Malachi Pearson was a fourth-grade student at Rosehill Elementary School in Lenexa, a city that is 87.9 percent white.

Last week, he said he was playing with another student and the teacher pushed them away from each other.

“She told me when you turn 16 and the police shoot you, the only person you can be mad at is yourself,” Malachi told Fox 4KC News.

“I’m crying because it’s sad that my daddy died when I was a baby,” he said.

Ten years ago, when he was only seven months old, his father was shot and killed by a civilian in Kansas City.

Mahogany Foster, Pearson’s mother, said the elementary school is “trying to sweep this under the rug.”

Foster pulled her son out of the school two days following the alleged comment by the teacher, whose race has not been disclosed.

She said the school’s district assistant superintendent called her to say the teacher was put on leave.

But Shawna Samuel, the director of communications for Shawnee Mission Schools, would not confirm that with FOX4.

“Our investigation is complete,” Samuel said. “It’s a personnel matter, and by federal law, we cannot discuss any disciplinary decisions taken against a teacher or employee.”

The Washington University study on fatal interactions with police also found that nearly 60 percent of Black women killed by police were unarmed at the time of the interaction.
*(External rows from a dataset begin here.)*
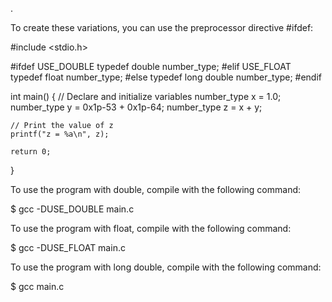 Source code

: .

To create these variations, you can use the preprocessor directive #ifdef:

#include <stdio.h>

#ifdef USE_DOUBLE
    typedef double number_type;
#elif USE_FLOAT
    typedef float number_type;
#else
    typedef long double number_type;
#endif

int main() {
    // Declare and initialize variables
    number_type x = 1.0;
    number_type y = 0x1p-53 + 0x1p-64;
    number_type z = x + y;

    // Print the value of z
    printf("z = %a\n", z);

    return 0;
}

To use the program with double, compile with the following command:

$ gcc -DUSE_DOUBLE main.c

To use the program with float, compile with the following command:

$ gcc -DUSE_FLOAT main.c

To use the program with long double, compile with the following command:

$ gcc main.c
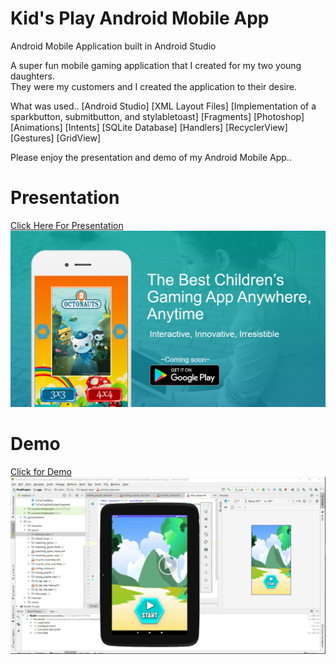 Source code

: # Kid's Play Android Mobile App
Android Mobile Application built in Android Studio

A super fun mobile gaming application that I created for my two young daughters.</br>
They were my customers and I created the application to their desire.</br>

What was used..
[Android Studio]
[XML Layout Files]
[Implementation of a sparkbutton, submitbutton, and stylabletoast]
[Fragments]
[Photoshop]
[Animations]
[Intents]
[SQLite Database]
[Handlers]
[RecyclerView]
[Gestures]
[GridView]

Please enjoy the presentation and demo of my Android Mobile App..


# Presentation

[Click Here For Presentation<img src="/Image/kidsplay_image.PNG"></img>](https://drive.google.com/file/d/1RHF4hY4GfuTqP688JxpyVl658mZ-SO8x/view?usp=sharing)

# Demo

[Click for Demo<img src="/Image/KidsPlayDemo.PNG"></img>](https://drive.google.com/open?id=1p4sEMM0giS_Q2Zxm_-LWQDR_j22geYQX)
“Our analysis finds that the ‘hands up, don’t shoot’ slogan of the post-Ferguson movement becomes most relevant when you also ‘say her name,'” lead researcher, Odis Johnson, associate professor of education and of sociology, said.

“Nonetheless, the odds of an unarmed fatality for Black Americans as a whole was a staggering 6.6-to-1, more than double the odds found in several other national studies completed in recent decades.”